What are your product predictions for 2007?
5. Few Windows XP users will upgrade to Vista
I'm not really going out a limb here, but I'm betting that most folks upgrading to Microsoft's new OS, Vista, will make the leap only when they buy a new desktop or laptop--they'll stick with the status quo for their existing machines. Also, you can expect some confusion over the various flavors of Vista. Microsoft should have stuck with at most three, not five. (Will Apple put out five flavors of Leopard? I think not.)

6. No SED televisions before 2008
SED (surface-conduction electron-emitter display) is supposed to be the next big thing in flat-panel TVs. Prototypes have been kicking around for a couple of years, and from the demonstrations we've seen, the picture looks good--damn good. But neither Canon nor Toshiba could build them cheap enough to compete with plasmas or LCDs. After a no-show at CES 2007, Canon's bought Toshiba out and will go it alone. But don't expect to see a commercially available SED model in 2007. Maybe 2008.

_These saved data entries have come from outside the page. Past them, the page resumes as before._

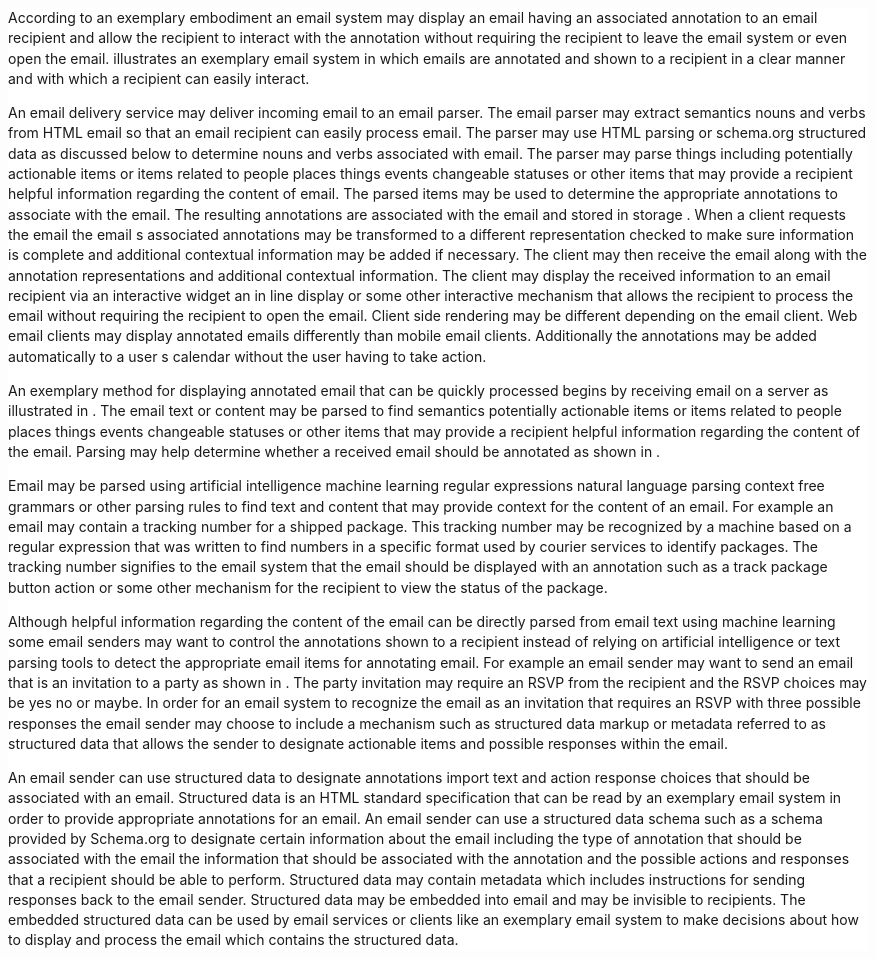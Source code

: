 According to an exemplary embodiment an email system may display an email having an associated annotation to an email recipient and allow the recipient to interact with the annotation without requiring the recipient to leave the email system or even open the email. illustrates an exemplary email system in which emails are annotated and shown to a recipient in a clear manner and with which a recipient can easily interact.

An email delivery service may deliver incoming email to an email parser. The email parser may extract semantics nouns and verbs from HTML email so that an email recipient can easily process email. The parser may use HTML parsing or schema.org structured data as discussed below to determine nouns and verbs associated with email. The parser may parse things including potentially actionable items or items related to people places things events changeable statuses or other items that may provide a recipient helpful information regarding the content of email. The parsed items may be used to determine the appropriate annotations to associate with the email. The resulting annotations are associated with the email and stored in storage . When a client requests the email the email s associated annotations may be transformed to a different representation checked to make sure information is complete and additional contextual information may be added if necessary. The client may then receive the email along with the annotation representations and additional contextual information. The client may display the received information to an email recipient via an interactive widget an in line display or some other interactive mechanism that allows the recipient to process the email without requiring the recipient to open the email. Client side rendering may be different depending on the email client. Web email clients may display annotated emails differently than mobile email clients. Additionally the annotations may be added automatically to a user s calendar without the user having to take action.

An exemplary method for displaying annotated email that can be quickly processed begins by receiving email on a server as illustrated in . The email text or content may be parsed to find semantics potentially actionable items or items related to people places things events changeable statuses or other items that may provide a recipient helpful information regarding the content of the email. Parsing may help determine whether a received email should be annotated as shown in .

Email may be parsed using artificial intelligence machine learning regular expressions natural language parsing context free grammars or other parsing rules to find text and content that may provide context for the content of an email. For example an email may contain a tracking number for a shipped package. This tracking number may be recognized by a machine based on a regular expression that was written to find numbers in a specific format used by courier services to identify packages. The tracking number signifies to the email system that the email should be displayed with an annotation such as a track package button action or some other mechanism for the recipient to view the status of the package.

Although helpful information regarding the content of the email can be directly parsed from email text using machine learning some email senders may want to control the annotations shown to a recipient instead of relying on artificial intelligence or text parsing tools to detect the appropriate email items for annotating email. For example an email sender may want to send an email that is an invitation to a party as shown in . The party invitation may require an RSVP from the recipient and the RSVP choices may be yes no or maybe. In order for an email system to recognize the email as an invitation that requires an RSVP with three possible responses the email sender may choose to include a mechanism such as structured data markup or metadata referred to as structured data that allows the sender to designate actionable items and possible responses within the email.

An email sender can use structured data to designate annotations import text and action response choices that should be associated with an email. Structured data is an HTML standard specification that can be read by an exemplary email system in order to provide appropriate annotations for an email. An email sender can use a structured data schema such as a schema provided by Schema.org to designate certain information about the email including the type of annotation that should be associated with the email the information that should be associated with the annotation and the possible actions and responses that a recipient should be able to perform. Structured data may contain metadata which includes instructions for sending responses back to the email sender. Structured data may be embedded into email and may be invisible to recipients. The embedded structured data can be used by email services or clients like an exemplary email system to make decisions about how to display and process the email which contains the structured data.
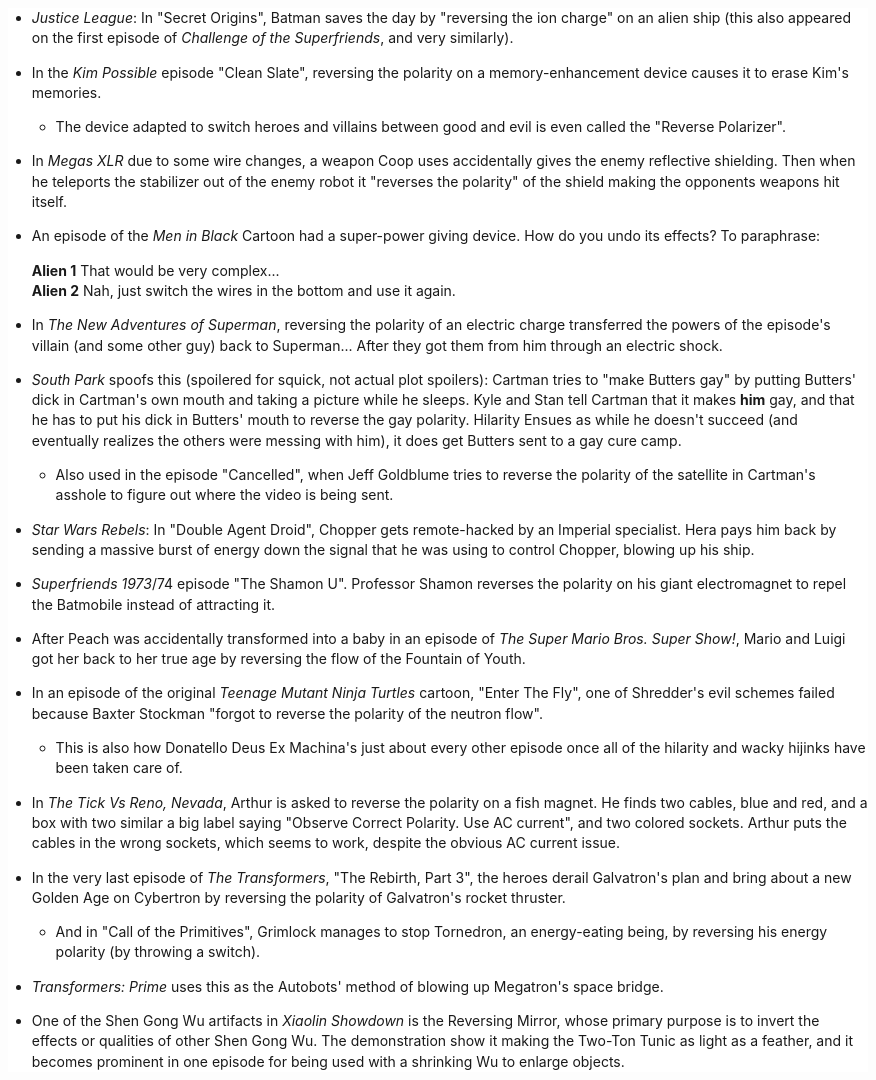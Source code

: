 -   _Justice League_: In "Secret Origins", Batman saves the day by "reversing the ion charge" on an alien ship (this also appeared on the first episode of _Challenge of the Superfriends_, and very similarly).
-   In the _Kim Possible_ episode "Clean Slate", reversing the polarity on a memory-enhancement device causes it to erase Kim's memories.
    -   The device adapted to switch heroes and villains between good and evil is even called the "Reverse Polarizer".
-   In _Megas XLR_ due to some wire changes, a weapon Coop uses accidentally gives the enemy reflective shielding. Then when he teleports the stabilizer out of the enemy robot it "reverses the polarity" of the shield making the opponents weapons hit itself.
-   An episode of the _Men in Black_ Cartoon had a super-power giving device. How do you undo its effects? To paraphrase:
    
    **Alien 1** That would be very complex...  
    **Alien 2** Nah, just switch the wires in the bottom and use it again.
    
-   In _The New Adventures of Superman_, reversing the polarity of an electric charge transferred the powers of the episode's villain (and some other guy) back to Superman... After they got them from him through an electric shock.
-   _South Park_ spoofs this (spoilered for squick, not actual plot spoilers): Cartman tries to "make Butters gay" by putting Butters' dick in Cartman's own mouth and taking a picture while he sleeps. Kyle and Stan tell Cartman that it makes **him** gay, and that he has to put his dick in Butters' mouth to reverse the gay polarity. Hilarity Ensues as while he doesn't succeed (and eventually realizes the others were messing with him), it does get Butters sent to a gay cure camp.
    -   Also used in the episode "Cancelled", when Jeff Goldblume tries to reverse the polarity of the satellite in Cartman's asshole to figure out where the video is being sent.
-   _Star Wars Rebels_: In "Double Agent Droid", Chopper gets remote-hacked by an Imperial specialist. Hera pays him back by sending a massive burst of energy down the signal that he was using to control Chopper, blowing up his ship.
-   _Superfriends 1973_/74 episode "The Shamon U". Professor Shamon reverses the polarity on his giant electromagnet to repel the Batmobile instead of attracting it.
-   After Peach was accidentally transformed into a baby in an episode of _The Super Mario Bros. Super Show!_, Mario and Luigi got her back to her true age by reversing the flow of the Fountain of Youth.
-   In an episode of the original _Teenage Mutant Ninja Turtles_ cartoon, "Enter The Fly", one of Shredder's evil schemes failed because Baxter Stockman "forgot to reverse the polarity of the neutron flow".
    -   This is also how Donatello Deus Ex Machina's just about every other episode once all of the hilarity and wacky hijinks have been taken care of.
-   In _The Tick Vs Reno, Nevada_, Arthur is asked to reverse the polarity on a fish magnet. He finds two cables, blue and red, and a box with two similar a big label saying "Observe Correct Polarity. Use AC current", and two colored sockets. Arthur puts the cables in the wrong sockets, which seems to work, despite the obvious AC current issue.
-   In the very last episode of _The Transformers_, "The Rebirth, Part 3", the heroes derail Galvatron's plan and bring about a new Golden Age on Cybertron by reversing the polarity of Galvatron's rocket thruster.
    -   And in "Call of the Primitives", Grimlock manages to stop Tornedron, an energy-eating being, by reversing his energy polarity (by throwing a switch).
-   _Transformers: Prime_ uses this as the Autobots' method of blowing up Megatron's space bridge.
-   One of the Shen Gong Wu artifacts in _Xiaolin Showdown_ is the Reversing Mirror, whose primary purpose is to invert the effects or qualities of other Shen Gong Wu. The demonstration show it making the Two-Ton Tunic as light as a feather, and it becomes prominent in one episode for being used with a shrinking Wu to enlarge objects.
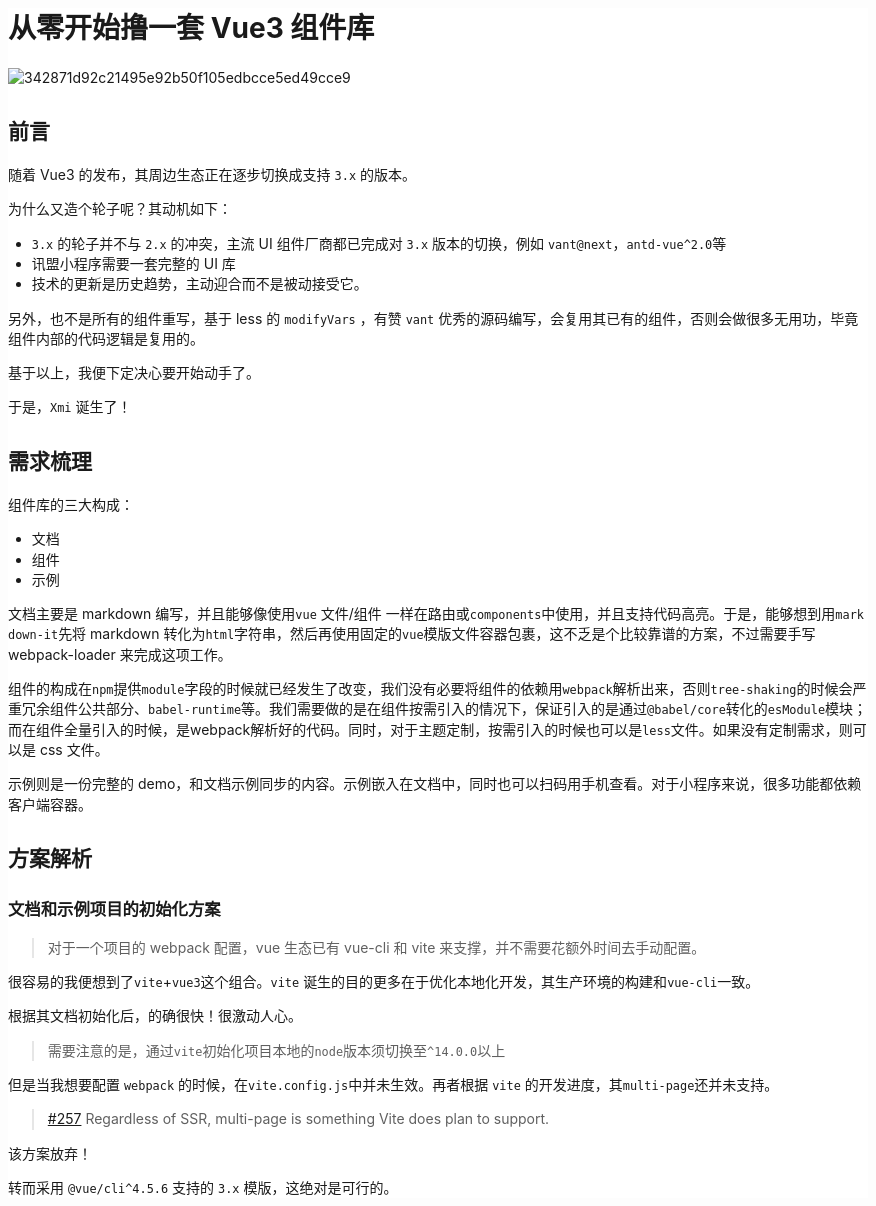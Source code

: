 # 从零开始撸一套 Vue3 组件库

![342871d92c21495e92b50f105edbcce5ed49cce9](https://raw.githubusercontent.com/Jmingzi/blog-image/main/2020-12-27/the_parsed_crop_image.1609074692696.png)

## 前言
 
随着 Vue3 的发布，其周边生态正在逐步切换成支持 `3.x` 的版本。

为什么又造个轮子呢？其动机如下：

- `3.x` 的轮子并不与 `2.x` 的冲突，主流 UI 组件厂商都已完成对 `3.x` 版本的切换，例如 `vant@next`，`antd-vue^2.0`等
- 讯盟小程序需要一套完整的 UI 库
- 技术的更新是历史趋势，主动迎合而不是被动接受它。

另外，也不是所有的组件重写，基于 less 的 `modifyVars` ，有赞 `vant` 优秀的源码编写，会复用其已有的组件，否则会做很多无用功，毕竟组件内部的代码逻辑是复用的。

基于以上，我便下定决心要开始动手了。

于是，`Xmi` 诞生了！

## 需求梳理

组件库的三大构成：

- 文档
- 组件
- 示例

文档主要是 markdown 编写，并且能够像使用`vue` 文件/组件 一样在路由或`components`中使用，并且支持代码高亮。于是，能够想到用`markdown-it`先将 markdown 转化为`html`字符串，然后再使用固定的`vue`模版文件容器包裹，这不乏是个比较靠谱的方案，不过需要手写 webpack-loader 来完成这项工作。

组件的构成在`npm`提供`module`字段的时候就已经发生了改变，我们没有必要将组件的依赖用`webpack`解析出来，否则`tree-shaking`的时候会严重冗余组件公共部分、`babel-runtime`等。我们需要做的是在组件按需引入的情况下，保证引入的是通过`@babel/core`转化的`esModule`模块；而在组件全量引入的时候，是webpack解析好的代码。同时，对于主题定制，按需引入的时候也可以是`less`文件。如果没有定制需求，则可以是 css 文件。

示例则是一份完整的 demo，和文档示例同步的内容。示例嵌入在文档中，同时也可以扫码用手机查看。对于小程序来说，很多功能都依赖客户端容器。

## 方案解析

### 文档和示例项目的初始化方案

> 对于一个项目的 webpack 配置，vue 生态已有 vue-cli 和 vite 来支撑，并不需要花额外时间去手动配置。

很容易的我便想到了`vite`+`vue3`这个组合。`vite` 诞生的目的更多在于优化本地化开发，其生产环境的构建和`vue-cli`一致。

根据其文档初始化后，的确很快！很激动人心。
> 需要注意的是，通过`vite`初始化项目本地的`node`版本须切换至`^14.0.0`以上

但是当我想要配置 `webpack` 的时候，在`vite.config.js`中并未生效。再者根据 `vite` 的开发进度，其`multi-page`还并未支持。
>  [#257](https://github.com/vitejs/vite/issues/257) Regardless of SSR, multi-page is something Vite does plan to support.

该方案放弃！

转而采用 `@vue/cli^4.5.6` 支持的 `3.x` 模版，这绝对是可行的。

7. iPhone gets rave reviews despite serious flaws


CNET review*
Rating: 8.3 (Editors' Choice)
Design: 9
Features: 9
Performance: 7

Good: The iPhone is a groundbreaking smart phone that features an impressively user-friendly touch-screen interface, sexy design, terrific multimedia functionality, plus a nifty e-mail client and Web browser, PDA functionality, a built-in camera, and a nice collection of useful applications, including one-touch weather reports and Google/Yahoo Maps. The device doubles as a video iPod, and also automatically switches from landscape to portrait mode with a flick of your wrist.

Bad: Expensive; screen is fingerprint and facial-oil magnet; no expansion slot for additional memory; can't add additional applications; non-user-replaceable battery doesn't deliver as much juice as promised; no support for true 3G networks; definitely requires a protective case; need PC or Mac to download media--no direct access to iTunes Store.

Bottom line: Like the original iPod, the first-gen iPhone is a revolutionary product with an unbeatable cool factor. But before you shell out 500 or 600 bucks, just remember, the next iPhone will have double the memory and double the battery life for the same price next year.